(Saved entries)

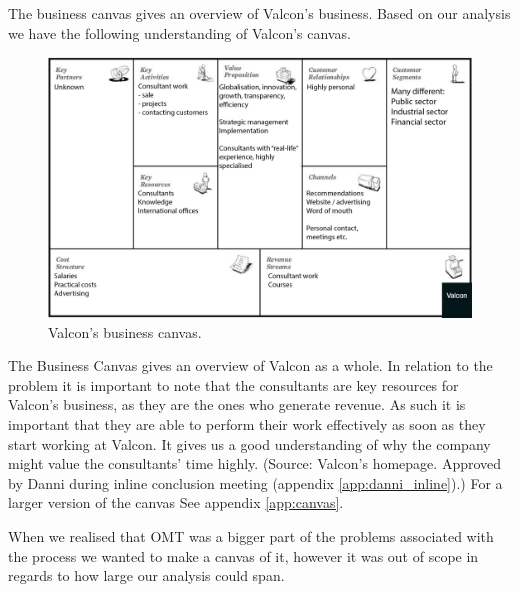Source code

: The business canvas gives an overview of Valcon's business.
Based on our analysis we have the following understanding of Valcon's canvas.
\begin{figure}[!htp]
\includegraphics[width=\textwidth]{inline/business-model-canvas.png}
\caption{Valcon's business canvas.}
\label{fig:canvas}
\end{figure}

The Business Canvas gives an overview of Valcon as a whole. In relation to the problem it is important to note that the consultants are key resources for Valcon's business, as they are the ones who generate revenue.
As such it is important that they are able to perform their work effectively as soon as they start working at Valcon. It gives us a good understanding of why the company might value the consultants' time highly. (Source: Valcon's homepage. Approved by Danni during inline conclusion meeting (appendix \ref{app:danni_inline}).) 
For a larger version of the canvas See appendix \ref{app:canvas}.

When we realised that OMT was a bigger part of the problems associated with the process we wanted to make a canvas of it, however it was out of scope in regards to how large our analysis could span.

--

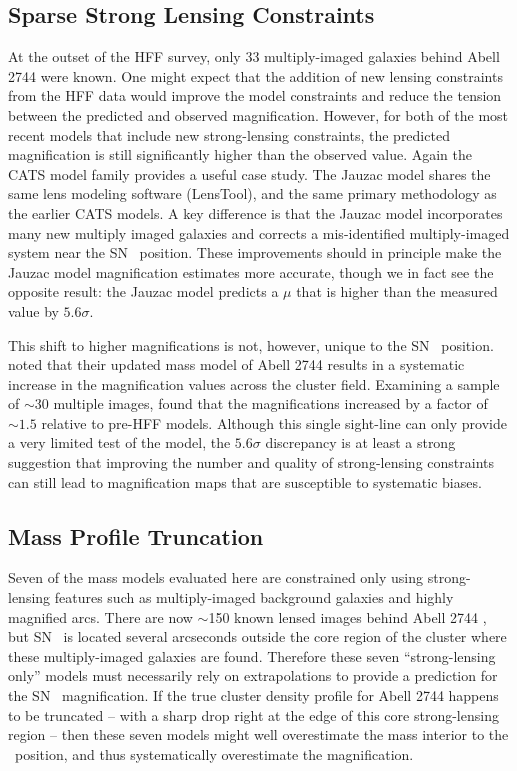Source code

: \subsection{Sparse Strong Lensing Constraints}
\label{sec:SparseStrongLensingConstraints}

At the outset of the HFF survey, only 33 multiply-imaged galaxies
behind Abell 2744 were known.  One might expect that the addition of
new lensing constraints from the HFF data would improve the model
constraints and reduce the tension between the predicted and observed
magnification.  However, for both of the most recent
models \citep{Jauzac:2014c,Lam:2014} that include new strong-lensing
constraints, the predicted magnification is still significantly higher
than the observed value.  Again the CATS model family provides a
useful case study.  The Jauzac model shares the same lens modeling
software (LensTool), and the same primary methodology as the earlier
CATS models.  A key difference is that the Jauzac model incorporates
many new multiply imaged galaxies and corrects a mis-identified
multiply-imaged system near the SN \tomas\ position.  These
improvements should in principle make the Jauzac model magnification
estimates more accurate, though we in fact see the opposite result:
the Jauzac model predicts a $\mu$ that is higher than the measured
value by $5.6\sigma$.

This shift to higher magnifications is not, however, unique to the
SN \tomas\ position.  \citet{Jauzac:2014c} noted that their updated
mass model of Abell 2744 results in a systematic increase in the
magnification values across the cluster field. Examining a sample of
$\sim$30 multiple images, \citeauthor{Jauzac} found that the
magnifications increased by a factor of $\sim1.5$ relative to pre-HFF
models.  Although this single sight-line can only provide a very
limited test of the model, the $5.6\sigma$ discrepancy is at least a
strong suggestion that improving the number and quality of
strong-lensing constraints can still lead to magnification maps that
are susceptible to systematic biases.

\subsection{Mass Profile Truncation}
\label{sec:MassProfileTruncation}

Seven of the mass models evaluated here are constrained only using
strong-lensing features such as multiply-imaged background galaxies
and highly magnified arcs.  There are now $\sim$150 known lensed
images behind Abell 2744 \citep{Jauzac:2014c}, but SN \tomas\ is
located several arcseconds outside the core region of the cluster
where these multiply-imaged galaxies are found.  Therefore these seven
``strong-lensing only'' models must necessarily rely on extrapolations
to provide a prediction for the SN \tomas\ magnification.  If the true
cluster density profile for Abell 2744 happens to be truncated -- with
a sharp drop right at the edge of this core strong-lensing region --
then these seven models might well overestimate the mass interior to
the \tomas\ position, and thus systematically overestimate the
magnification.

PROBLEM DETAILS = The required answer is the exact run of lines above starting at the line with "mass model of" and ending at the line with "where these multiply-imaged", with both ends present.

ANSWER SECTION =
mass model of Abell 2744 results in a systematic increase in the
magnification values across the cluster field. Examining a sample of
$\sim$30 multiple images, \citeauthor{Jauzac} found that the
magnifications increased by a factor of $\sim1.5$ relative to pre-HFF
models.  Although this single sight-line can only provide a very
limited test of the model, the $5.6\sigma$ discrepancy is at least a
strong suggestion that improving the number and quality of
strong-lensing constraints can still lead to magnification maps that
are susceptible to systematic biases.

\subsection{Mass Profile Truncation}
\label{sec:MassProfileTruncation}

Seven of the mass models evaluated here are constrained only using
strong-lensing features such as multiply-imaged background galaxies
and highly magnified arcs.  There are now $\sim$150 known lensed
images behind Abell 2744 \citep{Jauzac:2014c}, but SN \tomas\ is
located several arcseconds outside the core region of the cluster
where these multiply-imaged galaxies are found.  Therefore these seven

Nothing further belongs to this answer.